Önce Macaristan’a gidelim. Yıllar önce Peç Üniversitesi’nde görevli bir arkadaşımla Budapeşte yolunda sohbet ediyorduk. Türkiye’yi çok seviyordu ama Macar milliyetçisiydi. Merakımı yenemeyip “Sizinle pek de hoş olmayan tarihi hatıralarımız varken sevmenizin sebebi nedir?” diye sordum. Bana tarihi anlatmaya başladı. Dindaşları olan Habsburg hanedanının Osmanlı’yı Macar topraklarından sürdükten sonra verdiği eza cefayı aktardı ve şunu dedi: “Her eve domuz yetiştirme zorunluluğu getirdiler. Domuz sayesinde Osmanlı’nın izlerini sileceklerini, gizli Müslümanları tespit edebileceklerini düşündüler. Başarılı da oldular. İşte Macarlar bu nedenle kültürümüze saygı duyan Osmanlı’yı hayırla yad ederiz.”

Avusturya bildiğimiz domuzluk yapmış. Peki bunu nereden akıl etmiş? Daha öncesine gidelim. 1400’lerin sonu 1500’lerin başı. İspanya’daki son Müslümanların o topraklardan sürülmesi sürecine. İspanyol tarihçilerinden birinin verdiği bilgiye göre o zamanlarda Müslüman kökenlilerin mavi hilal takması mecbur bırakılmış. Hani İkinci Dünya Savaşı’nda Yahudilere sarı Davut yıldızı takılma mecburiyeti gelmişti ya, o hesap. Ama bununla yetinmemiş İspanyollar. Cuma günleri çalışmayanları ve domuz eti tüketmeyenleri derhal fişleyip engizisyona gönderiyorlarmış. Zamanında bizim orduda içki içmeyenleri fişleyip gerici ordudan attıkları gibi. FETÖ’nün palazlanması da o sürece denk gelmişti. Neyse, konumuza dönelim.
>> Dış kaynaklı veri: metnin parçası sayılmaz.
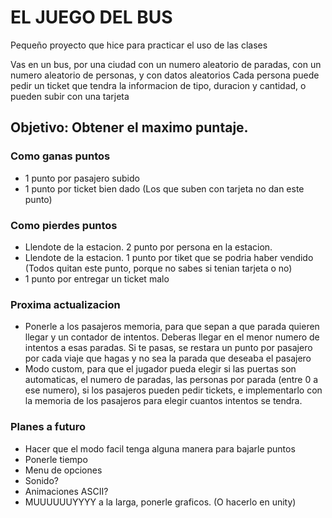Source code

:# EL JUEGO DEL BUS
Pequeño proyecto que hice para practicar el uso de las clases

Vas en un bus, por una ciudad con un numero aleatorio de paradas, con un numero aleatorio de personas, y con datos aleatorios
Cada persona puede pedir un ticket que tendra la informacion de tipo, duracion y cantidad, o pueden subir con una tarjeta

## Objetivo: Obtener el maximo puntaje.
### Como ganas puntos
- 1 punto por pasajero subido
- 1 punto por ticket bien dado (Los que suben con tarjeta no dan este punto)

### Como pierdes puntos
- Llendote de la estacion. 2 punto por persona en la estacion.
- Llendote de la estacion. 1 punto por tiket que se podria haber vendido (Todos quitan este punto, porque no sabes si tenian tarjeta o no)
- 1 punto por entregar un ticket malo

### Proxima actualizacion
- Ponerle a los pasajeros memoria, para que sepan a que parada quieren llegar y un contador de intentos. Deberas llegar en el menor numero de intentos a esas paradas. Si te pasas, se restara un punto por pasajero por cada viaje que hagas y no sea la parada que deseaba el pasajero
- Modo custom, para que el jugador pueda elegir si las puertas son automaticas, el numero de paradas, las personas por parada (entre 0 a ese numero), si los pasajeros pueden pedir tickets, e implementarlo con la memoria de los pasajeros para elegir cuantos intentos se tendra.

### Planes a futuro
- Hacer que el modo facil tenga alguna manera para bajarle puntos
- Ponerle tiempo
- Menu de opciones
- Sonido?
- Animaciones ASCII?
- MUUUUUUYYYY a la larga, ponerle graficos. (O hacerlo en unity)
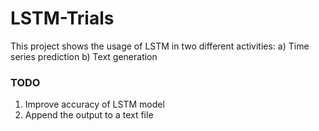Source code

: # LSTM-Trials
This project shows the usage of LSTM in two different activities:
a) Time series prediction
b) Text generation


### TODO
1. Improve accuracy of LSTM model
2. Append the output to a text file

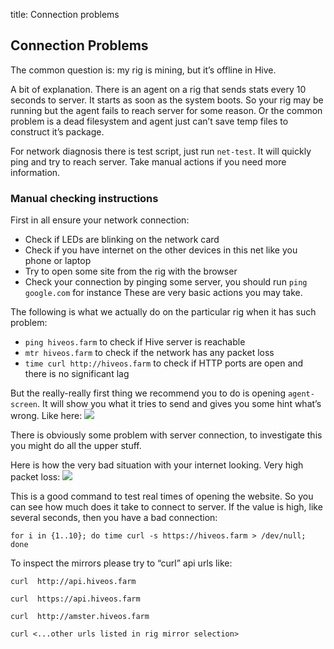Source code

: title: Connection problems

## Connection Problems
The common question is: my rig is mining, but it’s offline in Hive.

A bit of explanation. There is an agent on a rig that sends stats every 10 seconds to server. It starts as soon as the system boots. So your rig may be running but the agent fails to reach server for some reason. Or the common problem is a dead filesystem and agent just can’t save temp files to construct it’s package.

For network diagnosis there is test script, just run `net-test`. It will quickly ping and try to reach server. Take manual actions if you need more information.

### Manual checking instructions
First in all ensure your network connection:
- Check if LEDs are blinking on the network card
- Check if you have internet on the other devices in this net like you phone or laptop
- Try to open some site from the rig with the browser
- Check your connection by pinging some server, you should run `ping google.com` for instance
These are very basic actions you may take.

The following is what we actually do on the particular rig when it has such problem:
- `ping hiveos.farm` to check if Hive server is reachable
- `mtr hiveos.farm` to check if the network has any packet loss
- `time curl http://hiveos.farm` to check if HTTP ports are open and there is no significant lag

But the really-really first thing we recommend you to do is opening `agent-screen`. It will show you what it tries to send and gives you some hint what’s wrong. Like here:
<img src="http://forum.hiveos.farm/uploads/editor/56/nvxqh2a34xub.jpg">

There is obviously some problem with server connection, to investigate this you might do all the upper stuff.

Here is how the very bad situation with your internet looking. Very high packet loss:
<img src="http://forum.hiveos.farm/uploads/editor/ve/iod0sqwp8nhm.jpg">

This is a good command to test real times of opening the website. So you can see how much does it take to connect to server. If the value is high, like several seconds, then you have a bad connection:

`for i in {1..10}; do time curl -s https://hiveos.farm > /dev/null; done`

To inspect the mirrors please try to “curl” api urls like:

`curl  http://api.hiveos.farm`

`curl  https://api.hiveos.farm`

`curl  http://amster.hiveos.farm`

`curl <...other urls listed in rig mirror selection>`
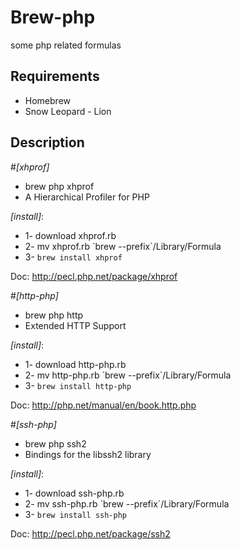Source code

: # Brew-php
some php related formulas

## Requirements

* Homebrew
* Snow Leopard - Lion

## Description

#_[xhprof]_

* brew php xhprof
* A Hierarchical Profiler for PHP

_[install]_:

* 1- download xhprof.rb
* 2- mv xhprof.rb \`brew --prefix\`/Library/Formula
* 3- `brew install xhprof`

Doc:
http://pecl.php.net/package/xhprof


#_[http-php]_

* brew php http
* Extended HTTP Support

_[install]_:

* 1- download http-php.rb
* 2- mv http-php.rb \`brew --prefix\`/Library/Formula
* 3- `brew install http-php`

Doc:
http://php.net/manual/en/book.http.php


#_[ssh-php]_

* brew php ssh2
* Bindings for the libssh2 library

_[install]_:

* 1- download ssh-php.rb
* 2- mv ssh-php.rb \`brew --prefix\`/Library/Formula
* 3- `brew install ssh-php`

Doc:
http://pecl.php.net/package/ssh2
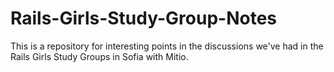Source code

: # Rails-Girls-Study-Group-Notes
This is a repository for interesting points in the discussions we've had in the Rails Girls Study Groups in Sofia with Mitio.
Domuz denilince aklımıza bunlar geliyor. Ne der atasözümüz: Domuzdan post gavurdan dost olmaz. Domuz ve gavur daima yan yana duruyorlar. Domuz eti ilginç şekilde Hristiyan olmayan yani Müslüman ve Yahudilerde tüketilmez. Bazı Hristiyanlar da buna dahildir. Domuz tüketim haritası aynı zamanda kültürel bir haritadır. George Orwell’in Domuzlar Diktatoryası isimli kitabı dünyaya hakim olmak isteyen zihniyetin köklerini göstermesi açısından da önemlidir.

Almanya tarihi referanslarıyla yeniden domuzluk peşinde. Semboller üzerinde Müslümanları kışkırtmak, değerlerini aşağılamak ve sindirmek istiyor. Bu sadece Müslümanlar için değil Hristiyanlık dışındaki diğer inançlar için de bir tehdit. Saygısızlığı entegrasyon ve hoşgörü kılıfına sokmak da ayrı bir utanmazlık. Almanya’nın isteği huzur dolu bir ortam oluşturmak değil İspanyollardan miras kalan yeniden fetih (reconquista) adını taşıyan İslam düşmanlığına kurumsal zemin bulmak. Bunun için de en büyük müttefiklerini sözüm ona Müslümanlar içinden devşiriyorlar. Domuz yiyen ve İslam’a Almanlardan daha büyük nefret beşleyen “Müslümanlar”.

Tarihi izlerini takip edersek Endülüs ve Macaristan örnekleri Hristiyanlığın hoşgörüsüzlük sınırlarını net olarak gösteriyor. Kurulmaya çalışılan Domuzlar Engizisyonu da bunun en somut kanıtı. Önce sofradan kaldıracaklar sonra yaşadıkları topraklardan. Verilen mesaj net: Domuzlaşıncaya kadar rahat yok size. Çünkü domuzlar diktatoryasının "karayı ak, akı kara gösterebilecek" medyası var.